The home page for Moms.gov, the Trump administration’s recently launched website for “new and expecting mothers,” is a trad wife’s dream.
Featuring soft pastel graphics and a photo of a young, white, blond woman in a field clutching her pregnant belly, the website offers resources for women of reproductive age such as anti-abortion “pregnancy centers,” as well as a CDC website listing potential workplace hazards for expecting mothers without noting accompanying legal protections for pregnant women.
If you were conspiratorially minded, you might conclude from the website alone that the Trump administration is champing at the bit for young (white and blond) women to have as many (presumably, also white and blond) babies as possible. But as it turns out, you don’t need to be conspiratorially minded at all to arrive at that conclusion, because on Monday, the president and senior health officials reiterated their hardline pronatalist agenda at a maternal health care event.
During the event, Trump announced a proposal for employers to offer a health care coverage option for in-vitro fertilization (IVF) and other fertility treatments, which are currently not included under most insurance plans. Though the plan would not mandate employers to offer such coverage, Trump said that he was deeply invested in expanding fertility options for women, declaring he had “learned everything” about female reproductive health and that he was “the father of fertility.”
This was not even the creepiest quote to emerge from the event. That honor goes to Health and Human Services Secretary Robert F. Kennedy Jr., who proclaimed that the country was undergoing a fertility crisis that was a “threat to our national economy and our security.” As evidence, he cited factors such as endocrine disrupting chemicals, pesticides, and other potential contributors to hormonal imbalances causing infertility, maligning the “toxic soup that our young women are walking around in.”
But it wasn’t just women who were blamed: he also cited a statistic that men in 1970 had “twice the sperm count our teenagers do today,” referring to this as “an existential crisis for our country.”
In response to questions about Kennedy’s seeming fixation on teenage sperm, White House spokesperson Kush Desai tells WIRED: “It takes systemic change to turn America’s birth rates around. The Trump administration is leaving no stone unturned to address this challenge, from researching long-ignored chronic health issues that affect fertility to pushing policies that will improve childcare, healthcare, and housing affordability.”

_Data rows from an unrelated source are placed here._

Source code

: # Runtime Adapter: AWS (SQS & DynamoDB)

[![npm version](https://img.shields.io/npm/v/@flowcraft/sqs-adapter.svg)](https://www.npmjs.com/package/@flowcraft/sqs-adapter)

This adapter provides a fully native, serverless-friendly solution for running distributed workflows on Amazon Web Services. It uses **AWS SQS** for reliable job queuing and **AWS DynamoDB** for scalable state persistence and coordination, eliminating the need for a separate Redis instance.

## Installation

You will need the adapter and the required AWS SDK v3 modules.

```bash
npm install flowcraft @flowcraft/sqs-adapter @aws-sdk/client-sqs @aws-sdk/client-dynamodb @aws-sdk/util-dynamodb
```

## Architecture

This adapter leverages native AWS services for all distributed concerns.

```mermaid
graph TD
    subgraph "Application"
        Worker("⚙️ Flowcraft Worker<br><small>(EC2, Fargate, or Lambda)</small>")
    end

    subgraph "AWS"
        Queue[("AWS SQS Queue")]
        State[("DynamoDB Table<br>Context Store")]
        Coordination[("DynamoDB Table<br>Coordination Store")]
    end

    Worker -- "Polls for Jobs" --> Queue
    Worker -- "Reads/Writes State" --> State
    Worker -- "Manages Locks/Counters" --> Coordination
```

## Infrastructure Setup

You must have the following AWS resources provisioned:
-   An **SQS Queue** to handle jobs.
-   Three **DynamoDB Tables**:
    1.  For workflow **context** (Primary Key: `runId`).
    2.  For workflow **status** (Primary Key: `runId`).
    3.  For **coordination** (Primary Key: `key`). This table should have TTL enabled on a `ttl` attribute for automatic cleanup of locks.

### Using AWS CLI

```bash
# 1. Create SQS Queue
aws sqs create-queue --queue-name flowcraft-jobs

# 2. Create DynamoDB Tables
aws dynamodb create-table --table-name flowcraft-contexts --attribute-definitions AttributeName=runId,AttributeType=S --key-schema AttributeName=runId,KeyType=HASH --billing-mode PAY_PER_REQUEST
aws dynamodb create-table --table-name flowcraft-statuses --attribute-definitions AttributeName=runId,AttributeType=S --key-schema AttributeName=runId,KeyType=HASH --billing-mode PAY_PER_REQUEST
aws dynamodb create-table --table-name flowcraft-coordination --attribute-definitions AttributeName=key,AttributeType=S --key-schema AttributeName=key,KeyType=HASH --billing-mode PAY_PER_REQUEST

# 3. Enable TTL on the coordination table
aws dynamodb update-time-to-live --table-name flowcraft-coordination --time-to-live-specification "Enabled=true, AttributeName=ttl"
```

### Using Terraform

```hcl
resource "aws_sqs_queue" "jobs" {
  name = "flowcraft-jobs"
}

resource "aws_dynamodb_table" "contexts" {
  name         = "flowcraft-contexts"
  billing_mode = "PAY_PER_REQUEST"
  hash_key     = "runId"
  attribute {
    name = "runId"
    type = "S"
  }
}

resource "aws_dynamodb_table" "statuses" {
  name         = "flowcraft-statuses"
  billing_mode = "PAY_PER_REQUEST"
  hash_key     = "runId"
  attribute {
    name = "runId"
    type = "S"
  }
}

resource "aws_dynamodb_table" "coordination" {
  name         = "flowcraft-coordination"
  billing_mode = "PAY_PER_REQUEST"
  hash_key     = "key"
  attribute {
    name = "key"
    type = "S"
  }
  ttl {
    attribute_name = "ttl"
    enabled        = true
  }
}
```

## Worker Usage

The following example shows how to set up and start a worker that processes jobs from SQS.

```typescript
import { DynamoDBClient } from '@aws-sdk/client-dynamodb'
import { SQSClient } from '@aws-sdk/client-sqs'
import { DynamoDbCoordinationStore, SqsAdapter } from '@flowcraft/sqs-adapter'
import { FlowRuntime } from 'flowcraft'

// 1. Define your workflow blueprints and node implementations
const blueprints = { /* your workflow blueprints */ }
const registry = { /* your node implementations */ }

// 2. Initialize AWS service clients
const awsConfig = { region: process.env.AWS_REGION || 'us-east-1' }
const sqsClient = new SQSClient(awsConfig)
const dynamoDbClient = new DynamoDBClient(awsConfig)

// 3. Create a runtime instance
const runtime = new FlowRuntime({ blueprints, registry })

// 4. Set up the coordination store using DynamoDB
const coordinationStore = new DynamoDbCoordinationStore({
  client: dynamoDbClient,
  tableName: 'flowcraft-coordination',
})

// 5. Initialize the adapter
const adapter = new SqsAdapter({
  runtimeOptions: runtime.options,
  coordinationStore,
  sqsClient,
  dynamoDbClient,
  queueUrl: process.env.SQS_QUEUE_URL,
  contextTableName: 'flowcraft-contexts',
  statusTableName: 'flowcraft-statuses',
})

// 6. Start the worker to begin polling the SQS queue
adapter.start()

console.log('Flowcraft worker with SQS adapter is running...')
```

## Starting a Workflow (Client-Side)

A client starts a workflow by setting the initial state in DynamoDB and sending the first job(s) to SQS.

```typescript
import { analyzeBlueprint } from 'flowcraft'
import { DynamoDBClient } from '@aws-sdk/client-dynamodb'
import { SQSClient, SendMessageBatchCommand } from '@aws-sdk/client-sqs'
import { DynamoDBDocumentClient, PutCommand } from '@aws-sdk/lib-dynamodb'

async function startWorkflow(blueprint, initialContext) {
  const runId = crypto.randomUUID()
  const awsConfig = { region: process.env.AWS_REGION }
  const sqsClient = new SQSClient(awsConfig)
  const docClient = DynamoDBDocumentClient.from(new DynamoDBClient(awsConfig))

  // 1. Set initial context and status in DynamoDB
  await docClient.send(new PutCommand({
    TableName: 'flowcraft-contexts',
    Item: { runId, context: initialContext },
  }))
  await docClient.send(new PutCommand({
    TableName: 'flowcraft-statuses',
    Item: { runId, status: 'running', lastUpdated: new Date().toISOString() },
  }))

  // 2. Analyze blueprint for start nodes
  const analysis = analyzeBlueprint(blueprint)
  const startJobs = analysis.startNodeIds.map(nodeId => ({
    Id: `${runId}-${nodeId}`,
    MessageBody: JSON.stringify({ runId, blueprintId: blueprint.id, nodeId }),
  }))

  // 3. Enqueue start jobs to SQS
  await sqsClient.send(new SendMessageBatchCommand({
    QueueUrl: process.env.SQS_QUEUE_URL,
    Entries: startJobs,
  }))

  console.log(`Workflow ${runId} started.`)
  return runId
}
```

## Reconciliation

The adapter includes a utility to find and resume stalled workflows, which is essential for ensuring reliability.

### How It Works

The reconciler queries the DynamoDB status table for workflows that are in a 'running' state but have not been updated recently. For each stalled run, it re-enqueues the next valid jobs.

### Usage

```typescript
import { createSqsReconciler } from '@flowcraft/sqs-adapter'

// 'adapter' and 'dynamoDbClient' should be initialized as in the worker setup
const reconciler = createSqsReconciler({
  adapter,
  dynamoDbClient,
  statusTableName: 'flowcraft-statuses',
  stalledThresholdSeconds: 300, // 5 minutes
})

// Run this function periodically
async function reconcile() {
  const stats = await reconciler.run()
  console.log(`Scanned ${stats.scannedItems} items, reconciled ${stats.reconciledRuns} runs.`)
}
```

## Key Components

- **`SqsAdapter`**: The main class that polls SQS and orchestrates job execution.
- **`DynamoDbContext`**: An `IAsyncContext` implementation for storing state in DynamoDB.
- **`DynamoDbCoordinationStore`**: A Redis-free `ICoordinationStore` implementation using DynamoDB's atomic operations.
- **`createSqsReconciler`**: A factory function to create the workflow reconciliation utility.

The sperm claim, which Kennedy has repeated multiple times throughout his tenure in the administration, is very much in line with the Make America Healthy Again movement’s fixation on masculinity, with the HHS regularly touting testosterone therapies and RFK Jr. posting fitness videos of himself bro-ing out with Kid Rock. But the science is extremely dubious, says Ashley Wiltshire, a fertility specialist at Columbia University Fertility Center, noting that the research this claim is ostensibly based on has been “debunked” by more contemporary studies. A metanalysis published last year in the Journal of Fertility and Sterility found that sperm count among men had not declined between 1970 and 2023, but stayed relatively stable over time.
Though Wiltshire notes that male infertility has indeed been on the rise globally (not just in the US), the specific causes of this decline remain unclear, nor do they seem directly related to the sperm count study cited by Kennedy. “We just don’t have the evidence to say” that American men are undergoing an “existential” fertility crisis, Wiltshire says.
Not to be outdone, Dr. Mehmet Oz, the administration’s head of Medicare and Medicaid, said at the event that one in three Americans are “underbabied,” meaning they “don’t have any children,” or “have less children than you would normally want to have.” He said this trend was contributing to declining US fertility and replacement rates, which could contribute to long-term economic instability. It is true that fertility rates in the United States are declining, with the US hitting a record low in 2024 of women having an average of 1.6 children throughout their lifetimes. But the birth rate is still outpacing the death rate in the US(unlike in countries like Japan, which is actually experiencing a significant population decline crisis), and declining birth rates are currently being seen in most major industrialized countries.